If you’re looking to renew your passport, find out about student loans or how to complete tax returns, it’s usually easier to use Google than navigate through government sites.  That was the insight for director of the Alphagov project Tom Loosemore, and his team of developers.  This is a government project run by government.

Alpha.gov.uk is not a traditional website, it’s a developer led but citizen focused experiment to engage with government information.

It abandons the direct.gov.uk approach of forcing you to think the way they thought, instead it provides a simple “ask me a question” interface and learns from customer journeys, starting with the first 80 of the most popular searches that led to a government website.

But how would they get information from all those Government website sites into the new system?

I spoke to Tom about the challenges behind the informational architecture of the site and he noted that: “Without the dynamic approach that Scraperwiki offers we would have had to rely on writing lots of redundant code to scrape the websites and munch together the different datasets. Normally that would have taken our developers a significant amount of time, would have been a lot of hassle and would have been hard to maintain. Hence we were delighted to use ScraperWiki, it was the perfect tool for what we needed.  It avoided a huge headache .”

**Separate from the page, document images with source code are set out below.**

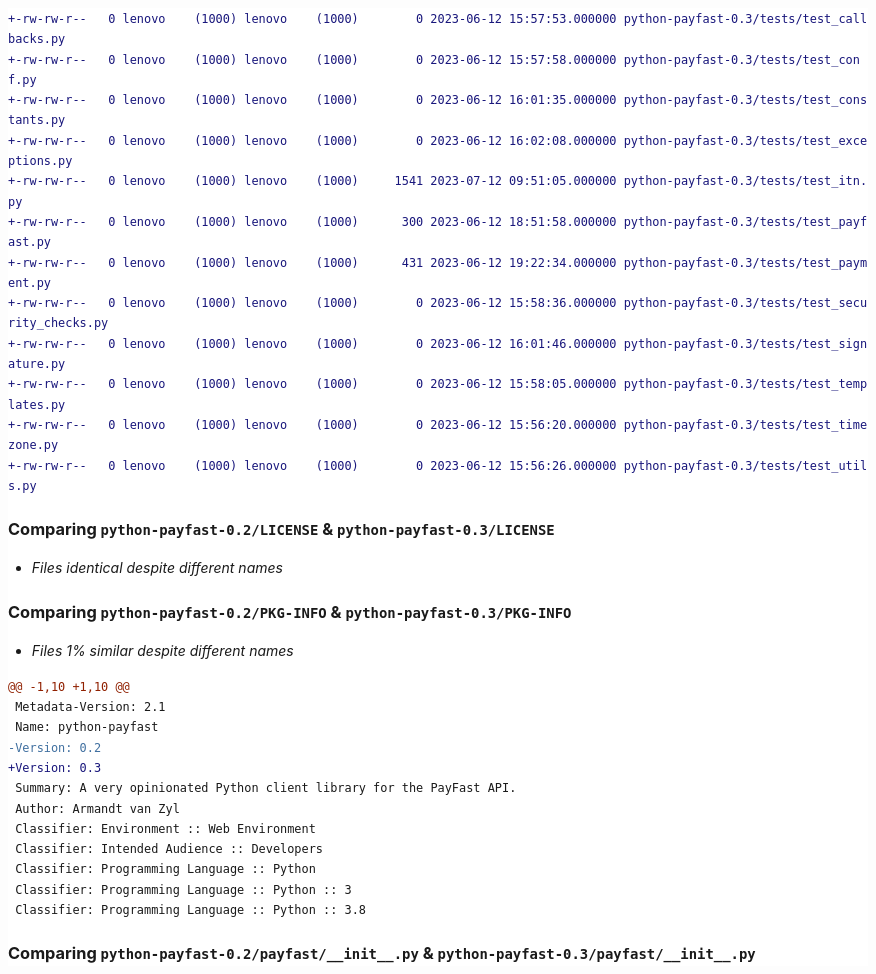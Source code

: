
```diff
+-rw-rw-r--   0 lenovo    (1000) lenovo    (1000)        0 2023-06-12 15:57:53.000000 python-payfast-0.3/tests/test_callbacks.py
+-rw-rw-r--   0 lenovo    (1000) lenovo    (1000)        0 2023-06-12 15:57:58.000000 python-payfast-0.3/tests/test_conf.py
+-rw-rw-r--   0 lenovo    (1000) lenovo    (1000)        0 2023-06-12 16:01:35.000000 python-payfast-0.3/tests/test_constants.py
+-rw-rw-r--   0 lenovo    (1000) lenovo    (1000)        0 2023-06-12 16:02:08.000000 python-payfast-0.3/tests/test_exceptions.py
+-rw-rw-r--   0 lenovo    (1000) lenovo    (1000)     1541 2023-07-12 09:51:05.000000 python-payfast-0.3/tests/test_itn.py
+-rw-rw-r--   0 lenovo    (1000) lenovo    (1000)      300 2023-06-12 18:51:58.000000 python-payfast-0.3/tests/test_payfast.py
+-rw-rw-r--   0 lenovo    (1000) lenovo    (1000)      431 2023-06-12 19:22:34.000000 python-payfast-0.3/tests/test_payment.py
+-rw-rw-r--   0 lenovo    (1000) lenovo    (1000)        0 2023-06-12 15:58:36.000000 python-payfast-0.3/tests/test_security_checks.py
+-rw-rw-r--   0 lenovo    (1000) lenovo    (1000)        0 2023-06-12 16:01:46.000000 python-payfast-0.3/tests/test_signature.py
+-rw-rw-r--   0 lenovo    (1000) lenovo    (1000)        0 2023-06-12 15:58:05.000000 python-payfast-0.3/tests/test_templates.py
+-rw-rw-r--   0 lenovo    (1000) lenovo    (1000)        0 2023-06-12 15:56:20.000000 python-payfast-0.3/tests/test_timezone.py
+-rw-rw-r--   0 lenovo    (1000) lenovo    (1000)        0 2023-06-12 15:56:26.000000 python-payfast-0.3/tests/test_utils.py
```

### Comparing `python-payfast-0.2/LICENSE` & `python-payfast-0.3/LICENSE`

 * *Files identical despite different names*

### Comparing `python-payfast-0.2/PKG-INFO` & `python-payfast-0.3/PKG-INFO`

 * *Files 1% similar despite different names*

```diff
@@ -1,10 +1,10 @@
 Metadata-Version: 2.1
 Name: python-payfast
-Version: 0.2
+Version: 0.3
 Summary: A very opinionated Python client library for the PayFast API.
 Author: Armandt van Zyl
 Classifier: Environment :: Web Environment
 Classifier: Intended Audience :: Developers
 Classifier: Programming Language :: Python
 Classifier: Programming Language :: Python :: 3
 Classifier: Programming Language :: Python :: 3.8
```

### Comparing `python-payfast-0.2/payfast/__init__.py` & `python-payfast-0.3/payfast/__init__.py`
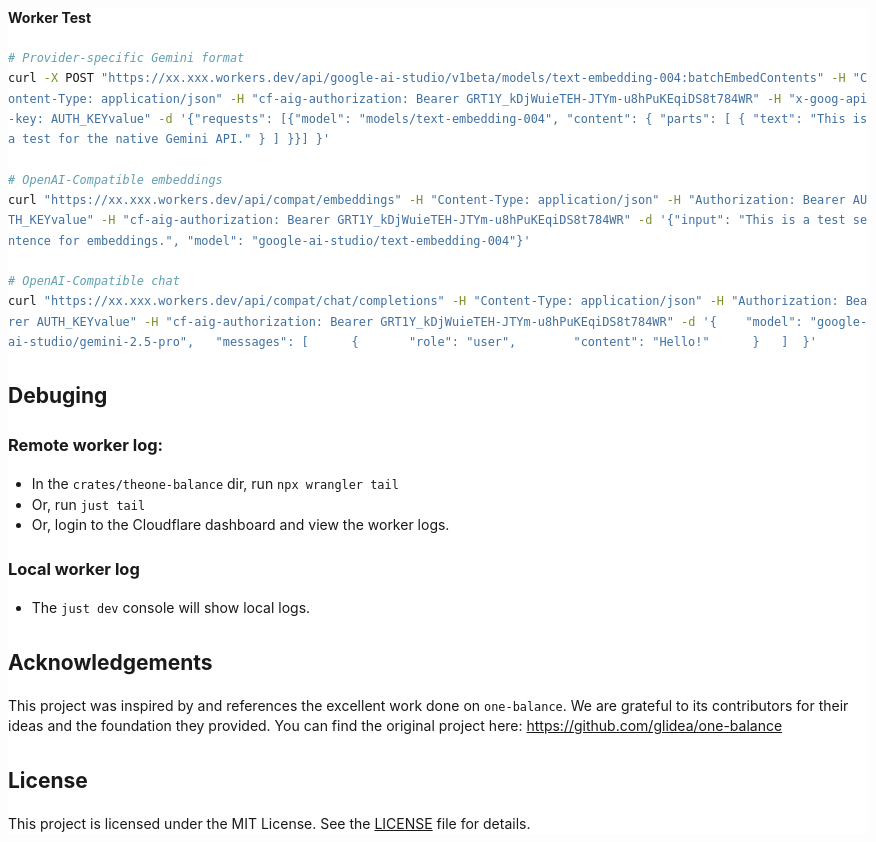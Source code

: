#### Worker Test
```bash
# Provider-specific Gemini format
curl -X POST "https://xx.xxx.workers.dev/api/google-ai-studio/v1beta/models/text-embedding-004:batchEmbedContents" -H "Content-Type: application/json" -H "cf-aig-authorization: Bearer GRT1Y_kDjWuieTEH-JTYm-u8hPuKEqiDS8t784WR" -H "x-goog-api-key: AUTH_KEYvalue" -d '{"requests": [{"model": "models/text-embedding-004", "content": { "parts": [ { "text": "This is a test for the native Gemini API." } ] }}] }'

# OpenAI-Compatible embeddings
curl "https://xx.xxx.workers.dev/api/compat/embeddings" -H "Content-Type: application/json" -H "Authorization: Bearer AUTH_KEYvalue" -H "cf-aig-authorization: Bearer GRT1Y_kDjWuieTEH-JTYm-u8hPuKEqiDS8t784WR" -d '{"input": "This is a test sentence for embeddings.", "model": "google-ai-studio/text-embedding-004"}'

# OpenAI-Compatible chat
curl "https://xx.xxx.workers.dev/api/compat/chat/completions" -H "Content-Type: application/json" -H "Authorization: Bearer AUTH_KEYvalue" -H "cf-aig-authorization: Bearer GRT1Y_kDjWuieTEH-JTYm-u8hPuKEqiDS8t784WR" -d '{    "model": "google-ai-studio/gemini-2.5-pro",   "messages": [      {       "role": "user",        "content": "Hello!"      }   ]  }'
```

## Debuging
### Remote worker log:
* In the `crates/theone-balance` dir, run `npx wrangler tail`
* Or, run `just tail`
* Or, login to the Cloudflare dashboard and view the worker logs.

### Local worker log
* The `just dev` console will show local logs.


## Acknowledgements

This project was inspired by and references the excellent work done on `one-balance`. We are grateful to its contributors for their ideas and the foundation they provided.
You can find the original project here: https://github.com/glidea/one-balance


## License

This project is licensed under the MIT License. See the [LICENSE](LICENSE) file for details.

Our very own ScraperWiki CEO Francis Irving says “It’s fantastic to see Government changing its use of the web to make it less hassle for citizens. Just as developers need data in an organised form to make new applications from it, so does Government itself. ScraperWiki is an efficient way to maintain lots of converters for data from diverse places, such as Alpha.gov.uk have here from many Government departments. This kind of data integration is a pattern we’re seeing, meeting people’s expectations for web applications oriented around the user getting what they want done fast. I look forward to seeing the Alpha.gov.uk project rolling out fully – if only so I can renew my passport without having to read lots of text first!”

Just check out the AlphaGov tag. Because government sites weren’t built to speak to one another there’s no way their data would be compatible to cut and paste into a new site. So this is another cog in the ScraperWiki machine: merging content from systems that cannot talk to each other.

Alpha.gov.uk is an experimental prototype (an ‘alpha’) of a new, single website for UK Government, developed in line with the recommendations of Martha Lane Fox’s Review. The site is a demonstration, and whilst it’s public it’s not permanent and is not replacing any other website.  It’s been built in three months by a small team in the Government Digital Service, part of the Cabinet Office.